▶ [WHAT IS BEING ASKED]
Please return every line below that contains the string "with".

▶ [DATA SUPPLIED]
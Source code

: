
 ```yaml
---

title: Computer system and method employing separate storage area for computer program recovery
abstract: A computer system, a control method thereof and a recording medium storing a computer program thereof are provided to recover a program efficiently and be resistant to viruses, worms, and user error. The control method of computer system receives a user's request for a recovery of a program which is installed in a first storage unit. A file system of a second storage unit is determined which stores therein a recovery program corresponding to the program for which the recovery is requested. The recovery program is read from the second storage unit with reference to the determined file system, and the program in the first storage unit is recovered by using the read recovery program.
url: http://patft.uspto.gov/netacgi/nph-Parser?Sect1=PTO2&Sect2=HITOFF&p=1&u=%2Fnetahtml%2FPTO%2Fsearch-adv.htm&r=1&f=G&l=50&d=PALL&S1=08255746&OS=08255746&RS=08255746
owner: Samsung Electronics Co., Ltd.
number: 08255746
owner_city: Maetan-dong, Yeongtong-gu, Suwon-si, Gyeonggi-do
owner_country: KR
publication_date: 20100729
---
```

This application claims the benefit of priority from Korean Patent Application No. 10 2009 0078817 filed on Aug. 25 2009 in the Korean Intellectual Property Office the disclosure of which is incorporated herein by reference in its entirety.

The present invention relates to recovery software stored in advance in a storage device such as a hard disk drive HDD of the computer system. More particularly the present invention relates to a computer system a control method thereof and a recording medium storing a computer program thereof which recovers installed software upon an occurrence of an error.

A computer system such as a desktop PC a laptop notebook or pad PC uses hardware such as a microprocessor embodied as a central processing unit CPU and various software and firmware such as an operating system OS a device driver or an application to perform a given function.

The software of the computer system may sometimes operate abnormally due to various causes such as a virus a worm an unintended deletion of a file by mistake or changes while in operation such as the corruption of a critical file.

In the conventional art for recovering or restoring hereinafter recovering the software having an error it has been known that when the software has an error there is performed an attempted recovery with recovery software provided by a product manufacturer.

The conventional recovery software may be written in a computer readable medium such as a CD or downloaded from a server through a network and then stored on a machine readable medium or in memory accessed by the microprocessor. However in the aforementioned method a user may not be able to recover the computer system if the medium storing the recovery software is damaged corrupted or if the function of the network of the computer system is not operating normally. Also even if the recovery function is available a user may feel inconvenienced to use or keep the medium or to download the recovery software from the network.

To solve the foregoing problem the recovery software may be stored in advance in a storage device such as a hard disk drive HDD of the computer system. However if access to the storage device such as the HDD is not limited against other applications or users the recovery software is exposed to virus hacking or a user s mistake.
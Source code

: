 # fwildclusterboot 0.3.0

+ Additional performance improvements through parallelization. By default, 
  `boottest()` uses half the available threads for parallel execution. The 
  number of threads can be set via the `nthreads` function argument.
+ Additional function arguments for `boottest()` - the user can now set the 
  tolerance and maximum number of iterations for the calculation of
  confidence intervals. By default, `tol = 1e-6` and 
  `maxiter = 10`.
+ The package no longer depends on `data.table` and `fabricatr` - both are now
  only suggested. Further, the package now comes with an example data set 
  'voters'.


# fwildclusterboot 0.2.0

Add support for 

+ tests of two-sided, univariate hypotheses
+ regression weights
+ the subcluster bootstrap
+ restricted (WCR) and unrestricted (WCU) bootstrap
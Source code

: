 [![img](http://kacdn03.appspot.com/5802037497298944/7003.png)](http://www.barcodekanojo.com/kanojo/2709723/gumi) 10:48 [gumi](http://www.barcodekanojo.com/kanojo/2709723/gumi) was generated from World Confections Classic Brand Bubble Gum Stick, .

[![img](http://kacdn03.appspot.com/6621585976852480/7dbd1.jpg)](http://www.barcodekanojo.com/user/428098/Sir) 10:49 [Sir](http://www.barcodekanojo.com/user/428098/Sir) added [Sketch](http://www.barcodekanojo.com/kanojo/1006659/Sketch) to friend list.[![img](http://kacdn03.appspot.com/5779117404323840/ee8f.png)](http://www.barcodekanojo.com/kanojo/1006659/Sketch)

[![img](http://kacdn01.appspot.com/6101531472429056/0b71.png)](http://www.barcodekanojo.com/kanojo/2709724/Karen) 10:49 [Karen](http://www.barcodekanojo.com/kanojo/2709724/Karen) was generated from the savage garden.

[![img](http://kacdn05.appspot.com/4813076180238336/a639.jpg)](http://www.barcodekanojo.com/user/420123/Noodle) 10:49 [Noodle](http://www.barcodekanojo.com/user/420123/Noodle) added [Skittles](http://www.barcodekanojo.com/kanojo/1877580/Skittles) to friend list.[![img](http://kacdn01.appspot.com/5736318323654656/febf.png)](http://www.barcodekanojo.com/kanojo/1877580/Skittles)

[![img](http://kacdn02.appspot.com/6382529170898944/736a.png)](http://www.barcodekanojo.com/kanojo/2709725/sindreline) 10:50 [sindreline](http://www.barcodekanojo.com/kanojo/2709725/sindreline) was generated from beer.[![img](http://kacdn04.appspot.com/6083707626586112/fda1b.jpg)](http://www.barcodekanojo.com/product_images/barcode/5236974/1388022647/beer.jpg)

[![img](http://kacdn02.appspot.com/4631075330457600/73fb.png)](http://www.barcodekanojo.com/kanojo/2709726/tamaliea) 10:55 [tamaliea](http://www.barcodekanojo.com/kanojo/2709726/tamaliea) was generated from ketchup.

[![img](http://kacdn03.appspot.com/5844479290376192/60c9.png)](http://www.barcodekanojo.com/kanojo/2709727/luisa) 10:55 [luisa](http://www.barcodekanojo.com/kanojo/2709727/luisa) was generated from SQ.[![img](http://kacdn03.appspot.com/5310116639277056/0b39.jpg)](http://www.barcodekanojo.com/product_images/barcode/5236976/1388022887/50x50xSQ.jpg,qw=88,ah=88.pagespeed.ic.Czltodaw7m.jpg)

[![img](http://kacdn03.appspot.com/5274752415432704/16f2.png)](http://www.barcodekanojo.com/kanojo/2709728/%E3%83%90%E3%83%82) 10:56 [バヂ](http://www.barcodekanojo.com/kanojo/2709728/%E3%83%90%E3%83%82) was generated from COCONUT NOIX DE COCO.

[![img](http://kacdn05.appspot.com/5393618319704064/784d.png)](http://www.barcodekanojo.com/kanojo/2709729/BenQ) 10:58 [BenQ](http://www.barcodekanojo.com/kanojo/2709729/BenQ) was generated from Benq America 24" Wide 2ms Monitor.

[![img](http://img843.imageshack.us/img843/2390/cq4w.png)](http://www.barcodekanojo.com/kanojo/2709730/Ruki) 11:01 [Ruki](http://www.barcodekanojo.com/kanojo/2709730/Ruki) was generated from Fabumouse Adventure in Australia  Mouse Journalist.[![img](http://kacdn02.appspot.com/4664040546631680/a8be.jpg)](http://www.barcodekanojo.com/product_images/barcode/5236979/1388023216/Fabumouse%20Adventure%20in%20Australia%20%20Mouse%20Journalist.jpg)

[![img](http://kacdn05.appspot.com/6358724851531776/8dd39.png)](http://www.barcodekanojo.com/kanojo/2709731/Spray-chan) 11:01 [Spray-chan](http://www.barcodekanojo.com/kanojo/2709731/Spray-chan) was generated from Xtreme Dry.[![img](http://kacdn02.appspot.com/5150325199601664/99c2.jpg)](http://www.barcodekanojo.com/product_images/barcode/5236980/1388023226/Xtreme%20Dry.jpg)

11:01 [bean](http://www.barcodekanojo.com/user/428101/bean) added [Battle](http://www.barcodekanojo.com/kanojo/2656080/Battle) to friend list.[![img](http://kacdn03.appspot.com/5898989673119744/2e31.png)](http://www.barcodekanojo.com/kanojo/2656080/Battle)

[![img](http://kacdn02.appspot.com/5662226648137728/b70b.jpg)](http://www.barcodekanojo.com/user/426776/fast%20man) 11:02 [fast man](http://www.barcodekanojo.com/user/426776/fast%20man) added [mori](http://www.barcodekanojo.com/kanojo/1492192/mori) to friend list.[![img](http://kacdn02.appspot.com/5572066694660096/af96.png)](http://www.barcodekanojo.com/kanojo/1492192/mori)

▶ [RESULT]
abstract: A computer system, a control method thereof and a recording medium storing a computer program thereof are provided to recover a program efficiently and be resistant to viruses, worms, and user error. The control method of computer system receives a user's request for a recovery of a program which is installed in a first storage unit. A file system of a second storage unit is determined which stores therein a recovery program corresponding to the program for which the recovery is requested. The recovery program is read from the second storage unit with reference to the determined file system, and the program in the first storage unit is recovered by using the read recovery program.
In the conventional art for recovering or restoring hereinafter recovering the software having an error it has been known that when the software has an error there is performed an attempted recovery with recovery software provided by a product manufacturer.
  only suggested. Further, the package now comes with an example data set 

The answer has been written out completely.